The denominator is positive, therefore the sign of the derivative is constant for all values of p and, hence, the function is either monotonic or constant. By substituting 0 and 1 for p in the first formula (note that p is a probability), we can calculate how much the posterior will change if p is modified in its entire range. The range is defined by:
p1=b/d
p2=(a+b)/(c+d)
The sign of a*d-b*c determines which value (of p1 and p2) is the minimum and which is the maximum. The following example figure shows a visualization of how the sensitivity is calculated and what it means. x in the plot stands for p, the value of the parameter under study, y stands for T, the posterior probability of the selected state of the target node. The green plot shows this posterior probability as a function of the value of the parameter under study, the blue line, tangent to the green line at the current value of the two parameters, illustrates the derivative.

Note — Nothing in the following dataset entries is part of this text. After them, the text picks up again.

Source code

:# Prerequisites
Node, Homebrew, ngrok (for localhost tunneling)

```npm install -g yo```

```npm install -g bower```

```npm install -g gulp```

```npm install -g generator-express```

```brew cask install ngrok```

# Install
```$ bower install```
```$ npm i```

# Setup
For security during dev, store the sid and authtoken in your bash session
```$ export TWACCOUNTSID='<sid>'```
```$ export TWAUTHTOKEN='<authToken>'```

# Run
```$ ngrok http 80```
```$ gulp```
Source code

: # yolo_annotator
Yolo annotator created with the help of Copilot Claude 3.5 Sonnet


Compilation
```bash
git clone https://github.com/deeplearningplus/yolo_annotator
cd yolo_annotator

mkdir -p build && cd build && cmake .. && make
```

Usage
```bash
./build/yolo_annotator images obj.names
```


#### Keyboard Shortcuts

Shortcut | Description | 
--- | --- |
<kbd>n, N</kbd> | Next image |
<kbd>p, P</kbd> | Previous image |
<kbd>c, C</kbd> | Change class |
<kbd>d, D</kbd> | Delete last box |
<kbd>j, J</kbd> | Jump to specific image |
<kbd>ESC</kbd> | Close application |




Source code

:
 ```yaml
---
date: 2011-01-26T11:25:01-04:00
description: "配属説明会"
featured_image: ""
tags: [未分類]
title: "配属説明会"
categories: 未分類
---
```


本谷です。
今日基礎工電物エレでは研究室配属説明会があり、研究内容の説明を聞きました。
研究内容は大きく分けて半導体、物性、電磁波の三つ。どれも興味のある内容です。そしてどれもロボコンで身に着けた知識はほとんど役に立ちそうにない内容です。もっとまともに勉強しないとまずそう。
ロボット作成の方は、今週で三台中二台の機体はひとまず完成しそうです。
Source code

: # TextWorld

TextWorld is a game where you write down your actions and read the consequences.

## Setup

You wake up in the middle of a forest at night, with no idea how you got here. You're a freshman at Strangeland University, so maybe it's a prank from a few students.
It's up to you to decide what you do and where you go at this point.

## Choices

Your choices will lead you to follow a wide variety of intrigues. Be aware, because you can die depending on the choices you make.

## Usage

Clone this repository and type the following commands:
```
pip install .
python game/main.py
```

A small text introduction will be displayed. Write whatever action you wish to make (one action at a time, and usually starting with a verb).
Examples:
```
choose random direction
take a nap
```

Sensitivity analysis can be also performed in influence diagrams. It is implemented in such as way that GeNIe executes multiple sensitivity analyses, one for each combination of the indexing parents for the terminal utility node, which is by definition the target. There is no need to set it to be a target (in fact, it is impossible to set it to be a target) - it is a target by default. The captions over the tornado bars help in identifying the scenario.
Sensitivity analysis is essentially an art with few standard procedures. Refining a model involves a search for the most important parameters and paying attention to their precision. The sensitivity analysis, as implemented in GeNIe, is a good first step in this process.